Ho esordito dicendo che nessuna traccia del nome dei restauratori era stata lasciata nelle vicinanze dell’arca. Mi è stato risposto che a giorni compariranno pannelli espositivi per mostrare il lavoro svolto. Chiedevo una targa, ma temo che appariranno cartelloni irriverenti. Quelli che la Soprintendenza mette per celebrare se stessa.
Io spero che i pannelli rimangano solo qualche giorno nella chiesa e che poi vengano spostati nei locali attigui che sono costati fior di milioni per attività di valorizzazione della basilica e che del restauro fatto rimaga semplicemente una targa riassuntiva, possibilmente di materiale duraturo e non di plexiglass.

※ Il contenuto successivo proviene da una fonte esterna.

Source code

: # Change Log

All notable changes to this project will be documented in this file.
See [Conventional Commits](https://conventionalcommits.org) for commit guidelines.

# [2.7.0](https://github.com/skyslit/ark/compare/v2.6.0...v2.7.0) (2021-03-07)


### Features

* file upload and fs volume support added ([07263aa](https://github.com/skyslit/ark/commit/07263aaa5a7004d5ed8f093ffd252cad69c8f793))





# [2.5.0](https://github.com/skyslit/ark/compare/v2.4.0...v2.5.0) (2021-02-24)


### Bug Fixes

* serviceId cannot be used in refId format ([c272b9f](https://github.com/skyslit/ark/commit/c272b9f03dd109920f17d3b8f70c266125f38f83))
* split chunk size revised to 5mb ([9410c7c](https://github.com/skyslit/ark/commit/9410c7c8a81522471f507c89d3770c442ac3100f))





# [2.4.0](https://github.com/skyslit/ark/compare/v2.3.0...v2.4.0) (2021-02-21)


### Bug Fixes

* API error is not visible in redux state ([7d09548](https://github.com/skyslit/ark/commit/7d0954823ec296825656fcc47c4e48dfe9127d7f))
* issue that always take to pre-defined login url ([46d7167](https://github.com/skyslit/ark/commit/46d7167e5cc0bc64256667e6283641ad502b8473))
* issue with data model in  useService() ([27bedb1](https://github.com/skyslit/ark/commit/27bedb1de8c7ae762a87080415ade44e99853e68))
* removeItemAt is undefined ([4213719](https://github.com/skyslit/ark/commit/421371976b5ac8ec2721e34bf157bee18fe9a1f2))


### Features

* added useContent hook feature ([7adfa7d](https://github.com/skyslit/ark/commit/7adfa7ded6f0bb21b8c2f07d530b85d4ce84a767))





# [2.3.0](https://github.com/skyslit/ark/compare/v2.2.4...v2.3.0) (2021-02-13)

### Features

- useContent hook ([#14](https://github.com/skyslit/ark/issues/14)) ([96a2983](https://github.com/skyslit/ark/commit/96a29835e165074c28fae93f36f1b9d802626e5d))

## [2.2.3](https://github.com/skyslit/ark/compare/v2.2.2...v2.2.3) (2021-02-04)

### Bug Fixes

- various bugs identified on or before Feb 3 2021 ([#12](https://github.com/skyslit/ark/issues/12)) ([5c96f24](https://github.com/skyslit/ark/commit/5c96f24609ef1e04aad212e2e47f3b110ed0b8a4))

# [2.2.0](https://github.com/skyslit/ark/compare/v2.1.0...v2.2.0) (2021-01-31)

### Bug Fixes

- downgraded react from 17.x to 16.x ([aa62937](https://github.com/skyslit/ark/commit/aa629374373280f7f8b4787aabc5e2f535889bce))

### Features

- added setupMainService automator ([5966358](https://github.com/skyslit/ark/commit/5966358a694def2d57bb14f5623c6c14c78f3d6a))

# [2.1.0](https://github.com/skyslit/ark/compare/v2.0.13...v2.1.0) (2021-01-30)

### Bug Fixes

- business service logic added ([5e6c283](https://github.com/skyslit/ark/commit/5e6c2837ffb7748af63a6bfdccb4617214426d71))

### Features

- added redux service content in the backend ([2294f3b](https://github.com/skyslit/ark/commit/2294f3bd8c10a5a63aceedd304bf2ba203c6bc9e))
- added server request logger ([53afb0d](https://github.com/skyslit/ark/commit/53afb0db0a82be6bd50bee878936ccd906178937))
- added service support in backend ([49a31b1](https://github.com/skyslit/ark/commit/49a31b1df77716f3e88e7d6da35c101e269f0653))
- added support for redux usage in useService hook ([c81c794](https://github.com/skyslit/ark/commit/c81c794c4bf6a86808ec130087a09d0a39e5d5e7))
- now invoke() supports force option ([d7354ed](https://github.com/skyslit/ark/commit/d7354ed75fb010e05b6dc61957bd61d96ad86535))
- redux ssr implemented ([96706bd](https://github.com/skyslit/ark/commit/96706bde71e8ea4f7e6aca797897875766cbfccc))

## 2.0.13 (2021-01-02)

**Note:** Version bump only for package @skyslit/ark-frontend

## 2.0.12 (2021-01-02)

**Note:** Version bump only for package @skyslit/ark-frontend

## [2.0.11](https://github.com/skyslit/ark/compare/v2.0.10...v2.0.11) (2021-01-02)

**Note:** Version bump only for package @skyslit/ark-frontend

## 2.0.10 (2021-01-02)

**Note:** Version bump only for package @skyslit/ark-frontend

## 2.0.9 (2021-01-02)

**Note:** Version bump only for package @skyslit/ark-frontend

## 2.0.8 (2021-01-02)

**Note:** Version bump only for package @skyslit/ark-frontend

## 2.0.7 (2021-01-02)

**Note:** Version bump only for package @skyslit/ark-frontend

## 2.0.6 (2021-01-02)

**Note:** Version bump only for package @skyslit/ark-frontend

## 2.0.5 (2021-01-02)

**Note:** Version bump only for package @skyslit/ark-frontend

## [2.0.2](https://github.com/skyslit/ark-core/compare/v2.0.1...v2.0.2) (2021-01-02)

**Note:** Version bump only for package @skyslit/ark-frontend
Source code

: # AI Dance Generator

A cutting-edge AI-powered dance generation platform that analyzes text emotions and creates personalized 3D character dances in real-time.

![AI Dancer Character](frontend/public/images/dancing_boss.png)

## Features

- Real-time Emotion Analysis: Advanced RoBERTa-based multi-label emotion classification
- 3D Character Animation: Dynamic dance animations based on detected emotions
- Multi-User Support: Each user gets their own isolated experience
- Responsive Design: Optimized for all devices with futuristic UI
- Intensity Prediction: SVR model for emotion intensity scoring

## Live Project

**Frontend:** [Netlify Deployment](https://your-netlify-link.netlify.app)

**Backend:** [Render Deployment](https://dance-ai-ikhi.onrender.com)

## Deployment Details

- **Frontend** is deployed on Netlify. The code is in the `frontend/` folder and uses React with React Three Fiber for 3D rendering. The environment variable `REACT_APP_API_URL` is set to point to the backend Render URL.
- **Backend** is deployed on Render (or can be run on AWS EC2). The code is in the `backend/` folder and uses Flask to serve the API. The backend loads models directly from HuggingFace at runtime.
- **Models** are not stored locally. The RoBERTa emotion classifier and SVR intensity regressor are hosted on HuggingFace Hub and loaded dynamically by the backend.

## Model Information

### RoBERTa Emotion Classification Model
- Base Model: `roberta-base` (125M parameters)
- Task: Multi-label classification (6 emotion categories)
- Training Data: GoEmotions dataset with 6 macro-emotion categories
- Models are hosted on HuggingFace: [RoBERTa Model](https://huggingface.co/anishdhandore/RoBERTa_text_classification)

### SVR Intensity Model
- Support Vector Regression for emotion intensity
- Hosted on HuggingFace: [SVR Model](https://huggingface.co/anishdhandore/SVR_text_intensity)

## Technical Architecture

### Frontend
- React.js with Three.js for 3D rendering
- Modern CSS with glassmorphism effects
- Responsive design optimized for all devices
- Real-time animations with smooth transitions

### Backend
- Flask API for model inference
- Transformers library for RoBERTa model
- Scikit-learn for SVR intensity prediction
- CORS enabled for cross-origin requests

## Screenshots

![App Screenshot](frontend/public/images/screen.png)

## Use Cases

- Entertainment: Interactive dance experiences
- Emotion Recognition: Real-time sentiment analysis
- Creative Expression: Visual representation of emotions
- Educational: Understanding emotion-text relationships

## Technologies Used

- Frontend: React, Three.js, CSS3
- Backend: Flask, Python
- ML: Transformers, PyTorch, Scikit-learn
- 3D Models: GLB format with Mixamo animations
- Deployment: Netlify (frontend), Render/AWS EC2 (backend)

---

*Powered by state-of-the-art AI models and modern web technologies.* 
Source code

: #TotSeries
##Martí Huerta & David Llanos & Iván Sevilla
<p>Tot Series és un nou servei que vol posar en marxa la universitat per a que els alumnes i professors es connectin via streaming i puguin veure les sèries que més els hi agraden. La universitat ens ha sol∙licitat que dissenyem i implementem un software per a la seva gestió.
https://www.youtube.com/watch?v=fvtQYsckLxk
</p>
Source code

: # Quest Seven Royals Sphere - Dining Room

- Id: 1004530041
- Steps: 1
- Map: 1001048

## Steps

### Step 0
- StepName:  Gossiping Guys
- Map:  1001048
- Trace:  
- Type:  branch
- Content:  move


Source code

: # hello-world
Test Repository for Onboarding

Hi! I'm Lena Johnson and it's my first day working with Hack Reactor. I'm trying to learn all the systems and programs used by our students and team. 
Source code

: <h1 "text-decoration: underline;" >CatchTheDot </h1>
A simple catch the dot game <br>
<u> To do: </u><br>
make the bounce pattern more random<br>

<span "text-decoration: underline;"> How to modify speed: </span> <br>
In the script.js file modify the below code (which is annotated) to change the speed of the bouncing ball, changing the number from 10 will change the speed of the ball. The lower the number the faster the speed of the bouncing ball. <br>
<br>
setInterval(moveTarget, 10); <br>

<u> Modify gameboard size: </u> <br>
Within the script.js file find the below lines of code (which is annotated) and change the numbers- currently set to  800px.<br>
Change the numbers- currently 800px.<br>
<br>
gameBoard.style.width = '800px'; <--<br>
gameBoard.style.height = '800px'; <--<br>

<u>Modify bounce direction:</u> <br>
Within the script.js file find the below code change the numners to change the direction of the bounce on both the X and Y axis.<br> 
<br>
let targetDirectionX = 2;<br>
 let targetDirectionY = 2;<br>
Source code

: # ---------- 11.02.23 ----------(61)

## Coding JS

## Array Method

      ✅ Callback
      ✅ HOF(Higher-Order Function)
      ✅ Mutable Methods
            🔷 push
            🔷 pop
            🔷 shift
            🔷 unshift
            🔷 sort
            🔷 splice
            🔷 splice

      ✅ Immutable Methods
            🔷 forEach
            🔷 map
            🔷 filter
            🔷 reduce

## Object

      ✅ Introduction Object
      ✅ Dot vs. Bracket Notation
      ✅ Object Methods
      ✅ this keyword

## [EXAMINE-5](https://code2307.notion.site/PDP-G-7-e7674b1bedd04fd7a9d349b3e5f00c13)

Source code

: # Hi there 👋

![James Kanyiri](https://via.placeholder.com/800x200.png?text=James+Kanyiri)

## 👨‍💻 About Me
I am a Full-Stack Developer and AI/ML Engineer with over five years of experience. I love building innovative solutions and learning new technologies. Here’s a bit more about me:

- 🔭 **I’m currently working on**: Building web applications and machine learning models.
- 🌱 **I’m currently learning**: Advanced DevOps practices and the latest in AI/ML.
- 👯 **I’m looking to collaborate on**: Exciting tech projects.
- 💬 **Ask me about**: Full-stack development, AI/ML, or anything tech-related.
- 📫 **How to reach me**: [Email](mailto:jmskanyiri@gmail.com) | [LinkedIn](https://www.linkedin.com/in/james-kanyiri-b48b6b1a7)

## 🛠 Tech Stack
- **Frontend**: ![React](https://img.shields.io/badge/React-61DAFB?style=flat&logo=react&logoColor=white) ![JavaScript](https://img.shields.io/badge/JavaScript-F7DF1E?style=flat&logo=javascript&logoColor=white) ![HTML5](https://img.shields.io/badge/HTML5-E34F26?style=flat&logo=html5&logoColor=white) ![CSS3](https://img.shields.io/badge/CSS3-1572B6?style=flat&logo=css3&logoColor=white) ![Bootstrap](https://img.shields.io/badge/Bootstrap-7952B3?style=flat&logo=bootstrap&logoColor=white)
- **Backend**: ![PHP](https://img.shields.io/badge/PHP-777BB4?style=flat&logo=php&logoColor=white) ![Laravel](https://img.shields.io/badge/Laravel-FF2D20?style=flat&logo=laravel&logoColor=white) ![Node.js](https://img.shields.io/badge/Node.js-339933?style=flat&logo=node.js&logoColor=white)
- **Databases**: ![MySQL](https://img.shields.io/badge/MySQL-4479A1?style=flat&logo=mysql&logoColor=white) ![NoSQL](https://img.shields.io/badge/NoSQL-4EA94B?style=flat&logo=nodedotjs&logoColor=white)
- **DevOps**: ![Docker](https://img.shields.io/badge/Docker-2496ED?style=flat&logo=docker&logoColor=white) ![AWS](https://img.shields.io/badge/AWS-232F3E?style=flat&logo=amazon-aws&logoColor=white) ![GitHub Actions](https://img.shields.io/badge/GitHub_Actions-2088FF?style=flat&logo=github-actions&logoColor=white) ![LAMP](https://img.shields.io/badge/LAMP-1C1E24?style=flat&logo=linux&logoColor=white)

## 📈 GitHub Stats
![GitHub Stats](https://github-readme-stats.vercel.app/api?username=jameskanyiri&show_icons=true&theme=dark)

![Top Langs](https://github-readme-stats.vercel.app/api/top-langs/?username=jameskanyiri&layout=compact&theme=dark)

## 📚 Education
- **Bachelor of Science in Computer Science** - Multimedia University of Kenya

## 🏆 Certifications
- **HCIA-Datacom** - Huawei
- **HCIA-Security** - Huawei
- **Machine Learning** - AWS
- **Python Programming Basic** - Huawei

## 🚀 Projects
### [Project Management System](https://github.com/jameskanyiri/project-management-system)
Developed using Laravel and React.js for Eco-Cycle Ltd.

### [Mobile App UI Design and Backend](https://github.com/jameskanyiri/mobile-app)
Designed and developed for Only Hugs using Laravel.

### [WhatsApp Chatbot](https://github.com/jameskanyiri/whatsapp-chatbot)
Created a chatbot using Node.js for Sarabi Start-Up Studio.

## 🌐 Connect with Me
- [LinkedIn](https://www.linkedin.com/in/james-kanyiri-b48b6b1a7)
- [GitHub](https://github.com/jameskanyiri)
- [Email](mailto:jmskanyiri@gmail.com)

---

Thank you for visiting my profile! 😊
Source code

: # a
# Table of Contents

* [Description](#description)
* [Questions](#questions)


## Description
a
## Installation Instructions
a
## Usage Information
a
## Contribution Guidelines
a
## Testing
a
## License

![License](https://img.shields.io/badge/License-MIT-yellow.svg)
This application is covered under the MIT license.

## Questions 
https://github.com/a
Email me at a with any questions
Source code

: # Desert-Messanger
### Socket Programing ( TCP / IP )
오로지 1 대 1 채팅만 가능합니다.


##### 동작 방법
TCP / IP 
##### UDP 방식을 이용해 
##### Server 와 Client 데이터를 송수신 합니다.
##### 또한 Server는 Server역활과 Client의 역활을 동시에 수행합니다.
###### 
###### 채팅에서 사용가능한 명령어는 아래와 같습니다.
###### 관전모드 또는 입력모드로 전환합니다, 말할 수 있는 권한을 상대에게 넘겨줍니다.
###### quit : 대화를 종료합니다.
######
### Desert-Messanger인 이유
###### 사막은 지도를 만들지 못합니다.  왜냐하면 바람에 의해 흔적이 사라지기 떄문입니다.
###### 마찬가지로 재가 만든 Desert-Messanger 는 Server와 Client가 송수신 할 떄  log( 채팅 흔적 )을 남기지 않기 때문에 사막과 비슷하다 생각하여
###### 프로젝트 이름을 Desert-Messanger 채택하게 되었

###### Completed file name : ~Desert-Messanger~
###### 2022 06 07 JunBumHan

Le chiese sono fatte per essere chiese. Quando diventano luogo di esposizione vuol dire che la loro anima è andata via e sono passate ad essere uno dei tanti altri luoghi di commercializzazione della cosiddetta cultura scientifica.
(CONTINUA con la quarta parte sull’arca: I caratteri monumentali ed artistici)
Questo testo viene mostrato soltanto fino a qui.